- **GIVEN DATA**
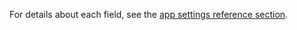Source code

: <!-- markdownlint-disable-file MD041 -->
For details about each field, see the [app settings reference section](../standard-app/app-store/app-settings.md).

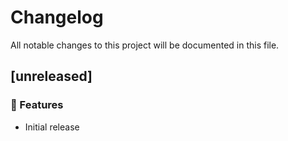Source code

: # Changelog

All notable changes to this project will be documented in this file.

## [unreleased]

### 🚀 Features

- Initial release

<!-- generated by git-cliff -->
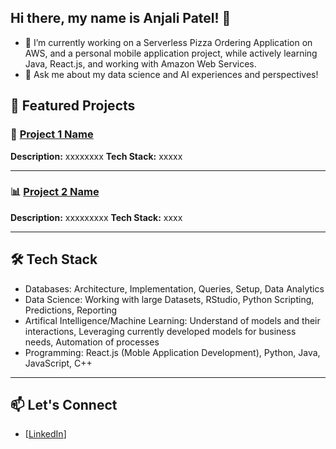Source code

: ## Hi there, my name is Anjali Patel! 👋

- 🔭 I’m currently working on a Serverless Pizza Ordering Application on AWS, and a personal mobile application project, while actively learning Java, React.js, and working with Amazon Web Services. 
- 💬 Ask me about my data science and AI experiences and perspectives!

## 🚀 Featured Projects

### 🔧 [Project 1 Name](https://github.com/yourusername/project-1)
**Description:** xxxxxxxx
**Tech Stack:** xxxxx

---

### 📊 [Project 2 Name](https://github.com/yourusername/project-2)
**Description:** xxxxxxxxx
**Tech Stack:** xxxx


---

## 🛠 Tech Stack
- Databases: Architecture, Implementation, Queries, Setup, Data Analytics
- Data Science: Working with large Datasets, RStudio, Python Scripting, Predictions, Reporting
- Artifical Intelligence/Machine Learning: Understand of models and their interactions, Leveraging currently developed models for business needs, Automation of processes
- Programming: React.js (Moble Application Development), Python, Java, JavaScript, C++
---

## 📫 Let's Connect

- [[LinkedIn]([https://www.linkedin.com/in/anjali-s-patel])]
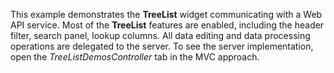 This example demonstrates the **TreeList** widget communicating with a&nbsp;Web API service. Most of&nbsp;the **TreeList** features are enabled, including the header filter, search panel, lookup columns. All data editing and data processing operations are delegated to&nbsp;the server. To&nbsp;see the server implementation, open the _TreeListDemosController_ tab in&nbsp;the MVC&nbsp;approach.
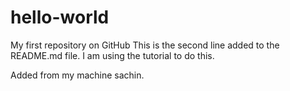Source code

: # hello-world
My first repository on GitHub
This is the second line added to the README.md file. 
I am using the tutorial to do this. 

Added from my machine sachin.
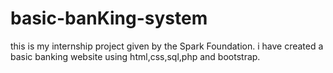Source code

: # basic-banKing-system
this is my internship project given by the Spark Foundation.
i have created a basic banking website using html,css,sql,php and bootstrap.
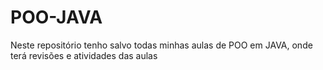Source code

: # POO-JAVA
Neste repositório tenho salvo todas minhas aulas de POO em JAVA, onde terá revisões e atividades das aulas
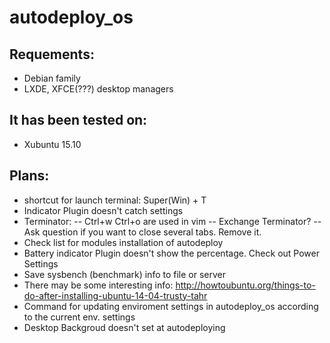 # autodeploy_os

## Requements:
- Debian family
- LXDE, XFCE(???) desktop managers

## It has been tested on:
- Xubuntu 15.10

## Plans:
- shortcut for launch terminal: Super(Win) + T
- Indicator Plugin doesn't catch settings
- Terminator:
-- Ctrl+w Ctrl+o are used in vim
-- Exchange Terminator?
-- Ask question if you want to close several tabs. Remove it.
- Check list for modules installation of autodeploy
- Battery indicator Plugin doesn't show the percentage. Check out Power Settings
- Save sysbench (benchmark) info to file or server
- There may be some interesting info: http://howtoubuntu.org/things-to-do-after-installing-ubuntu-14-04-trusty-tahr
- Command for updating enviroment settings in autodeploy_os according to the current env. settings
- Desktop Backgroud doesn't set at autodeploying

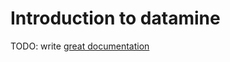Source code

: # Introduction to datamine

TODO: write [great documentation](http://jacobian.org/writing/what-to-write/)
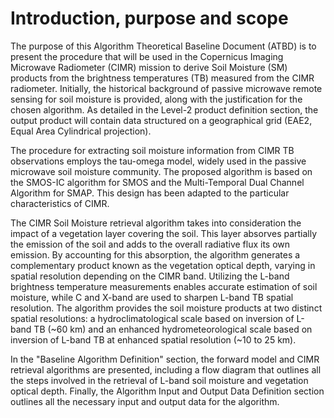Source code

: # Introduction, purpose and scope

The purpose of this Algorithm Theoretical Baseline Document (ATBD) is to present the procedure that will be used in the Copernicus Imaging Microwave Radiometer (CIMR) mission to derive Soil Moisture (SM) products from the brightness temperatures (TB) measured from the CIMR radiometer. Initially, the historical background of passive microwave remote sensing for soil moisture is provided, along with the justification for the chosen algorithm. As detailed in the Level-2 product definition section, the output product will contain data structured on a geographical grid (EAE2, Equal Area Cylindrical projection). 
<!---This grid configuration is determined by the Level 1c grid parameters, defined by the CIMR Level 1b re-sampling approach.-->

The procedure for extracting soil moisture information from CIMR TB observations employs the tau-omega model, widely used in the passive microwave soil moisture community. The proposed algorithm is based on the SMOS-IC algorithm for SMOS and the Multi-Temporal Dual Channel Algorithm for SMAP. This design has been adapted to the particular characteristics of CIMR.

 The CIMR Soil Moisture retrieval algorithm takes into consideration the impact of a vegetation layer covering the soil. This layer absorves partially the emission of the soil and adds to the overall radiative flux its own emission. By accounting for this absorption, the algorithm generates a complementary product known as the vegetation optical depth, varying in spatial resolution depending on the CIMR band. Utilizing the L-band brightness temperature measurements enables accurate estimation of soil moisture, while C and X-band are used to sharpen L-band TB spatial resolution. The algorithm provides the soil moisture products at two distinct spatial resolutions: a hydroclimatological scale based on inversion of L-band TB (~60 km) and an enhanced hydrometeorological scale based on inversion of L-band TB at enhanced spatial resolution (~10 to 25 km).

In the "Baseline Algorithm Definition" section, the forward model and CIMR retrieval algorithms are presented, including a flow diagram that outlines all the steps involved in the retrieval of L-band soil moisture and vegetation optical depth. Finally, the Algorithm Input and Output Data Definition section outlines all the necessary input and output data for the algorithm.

- **TASK BRIEF**
Whenever a line of the listing above holds the word "Plugin", copy that line.

- **ANSWER SECTION**
- Indicator Plugin doesn't catch settings
- Battery indicator Plugin doesn't show the percentage. Check out Power Settings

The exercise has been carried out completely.